I'm trying to use Hypothesis to generate a set of dataframes that I'll merge together. I want each individual column to be allowed to have NaN values, and I want to allow Hypothesis to generate some wacky examples.

But I mostly want to focus on examples where there is at least one row in each dataframe with actual values - and in particular, I'd like to be able to generate dataframes with some information shared between corresponding columns, such that a merged dataframe is not empty. (E.g. I want some values from 'store' in store.csv to overlap with values from 'store' in train.csv.)

I have some example code here that generates NaN values and wacky examples all over the place, but most of the generated examples contain very few non-NaN values. (A dataframe strategy starts on line 57.)

Any suggestions for how to create slightly more 'realistic' examples? Thanks!

c74
  • 75
  • 4

2 Answers2

3

Your solution looks fine to me, but here's two more tactics that might help:

  1. Use the fill=st.nothing() argument to columns and series, to disable filling behaviour. This makes the entries dense instead of sparse(ish), so there's a substantial runtime cost but noticable change in the example density. Alternatively fill=st.floats(allow_nan=False) might be cheaper and still work!

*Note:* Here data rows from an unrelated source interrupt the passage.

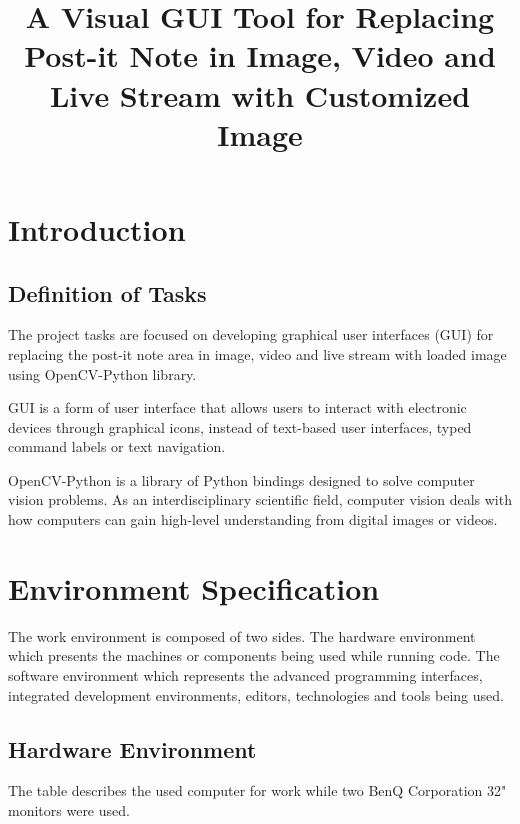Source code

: \documentclass[a4paper, twoside]{report}
\title{A Visual GUI Tool for Replacing Post-it Note in Image, Video and Live Stream with Customized Image}
\begin{document}


\newpage
\tableofcontents
\newpage

\chapter{Introduction}
\section{Definition of Tasks}
\noindent The project tasks are focused on developing graphical user interfaces (GUI) for replacing the post-it note area in image, video and live stream with loaded image using OpenCV-Python library.  \\ \par

\noindent GUI is a form of user interface that allows users to interact with electronic devices through graphical icons, instead of text-based user interfaces, typed command labels or text navigation.  \\ \par

\noindent OpenCV-Python is a library of Python bindings designed to solve computer vision problems. As an interdisciplinary scientific field, computer vision deals with how computers can gain high-level understanding from digital images or videos.    \\ \par

\chapter{Environment Specification}
\noindent The work environment is composed of two sides. The hardware environment which presents the machines or components being used while running code. The software environment which represents the advanced programming interfaces, integrated development environments, editors, technologies and tools being used.  \\ \par

\section{Hardware Environment}
\noindent The table describes the used computer for work while two BenQ Corporation 32" monitors were used. \\ \par
\end{document}
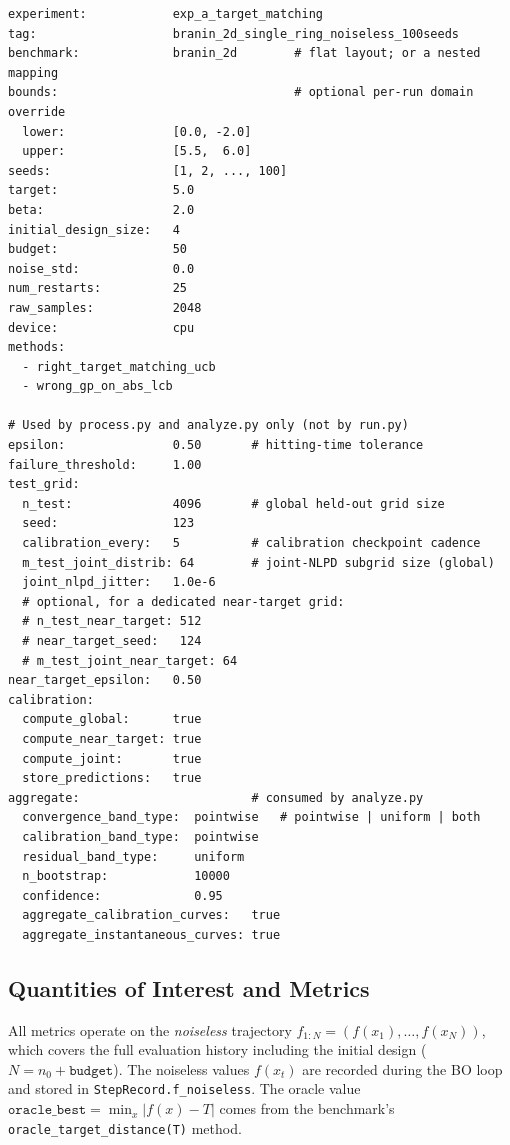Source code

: \documentclass[11pt]{article}
\begin{document}
\begin{lstlisting}[caption={Current smoke configuration (\texttt{smoke\_1d.yaml})},label=lst:config]
experiment:            exp_a_target_matching
tag:                   branin_2d_single_ring_noiseless_100seeds
benchmark:             branin_2d        # flat layout; or a nested mapping
bounds:                                 # optional per-run domain override
  lower:               [0.0, -2.0]
  upper:               [5.5,  6.0]
seeds:                 [1, 2, ..., 100]
target:                5.0
beta:                  2.0
initial_design_size:   4
budget:                50
noise_std:             0.0
num_restarts:          25
raw_samples:           2048
device:                cpu
methods:
  - right_target_matching_ucb
  - wrong_gp_on_abs_lcb

# Used by process.py and analyze.py only (not by run.py)
epsilon:               0.50       # hitting-time tolerance
failure_threshold:     1.00
test_grid:
  n_test:              4096       # global held-out grid size
  seed:                123
  calibration_every:   5          # calibration checkpoint cadence
  m_test_joint_distrib: 64        # joint-NLPD subgrid size (global)
  joint_nlpd_jitter:   1.0e-6
  # optional, for a dedicated near-target grid:
  # n_test_near_target: 512
  # near_target_seed:   124
  # m_test_joint_near_target: 64
near_target_epsilon:   0.50
calibration:
  compute_global:      true
  compute_near_target: true
  compute_joint:       true
  store_predictions:   true
aggregate:                        # consumed by analyze.py
  convergence_band_type:  pointwise   # pointwise | uniform | both
  calibration_band_type:  pointwise
  residual_band_type:     uniform
  n_bootstrap:            10000
  confidence:             0.95
  aggregate_calibration_curves:   true
  aggregate_instantaneous_curves: true
\end{lstlisting}
 
\subsection{Quantities of Interest and Metrics}
\label{sec:quantities}
 
All metrics operate on the \emph{noiseless} trajectory
$f_{1:N} = (f(x_1), \ldots, f(x_N))$, which covers the full evaluation history
including the initial design ($N = n_0 + \texttt{budget}$).
The noiseless values $f(x_t)$ are recorded during the BO loop and stored in
\texttt{StepRecord.f\_noiseless}.
The oracle value $\texttt{oracle\_best} = \min_x|f(x)-T|$ comes from the benchmark's
\texttt{oracle\_target\_distance(T)} method.
 
\end{document}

  2. Use a .filter(...) on the strategy to reject dataframes without any nan-free rows. A typical rule of thumb is to avoid using .filter when it would reject more than half the examples and look for an alternative when it's over a tenth... but this could be combined with the first point easily enough.

Zac Hatfield-Dodds
  • 2,455
  • 6
  • 19
2

Answering my own question, but I'd love to hear other answers.

I ended up doing two things:

1) Requiring that the end user not give garbage files. (Just because we have a magical property-generation framework doesn't absolve us of the responsibility of having common sense, which I forgot.)

2) Testing for things that are reasonable accidents but not absolute garbage, by requiring that each dataframe have at least one row with no NaNs. With that requirement, I generate the non-NaN dataframe, and then add some NaNs afterward.

From there, ipython and .example() make it easy to see what's going on.

Example code below (google_files and google_weeks are custom strategies previously created)

# Create dataframes from the strategies above                              
# We'll create dataframes with all non-NaN values, then add NaNs to rows
# after the fact                                                           
df = draw(data_frames([                                     
    column('file', elements=google_files),                     
    column('week', elements=google_weeks),                            
    column('trend',                                            
           elements=(integers(min_value=0, max_value=100)))],           
    index=range_indexes(min_size=1, max_size=100)))                    

# Add the nans
# With other dataframes, this ended up getting written into a function                                     
rows = len(df)                                                 
df.loc[rows+1] = [np.NaN, '2014-01-05 - 2014-01-11', 42]      
df.loc[rows+2] = ['DE_BE', np.NaN, 42]               
df.loc[rows+3] = ['DE_BE', '2014-01-05 - 2014-01-11', np.NaN]        
df.loc[rows+4] = [np.NaN, np.NaN, np.NaN] 
c74
  • 75
  • 4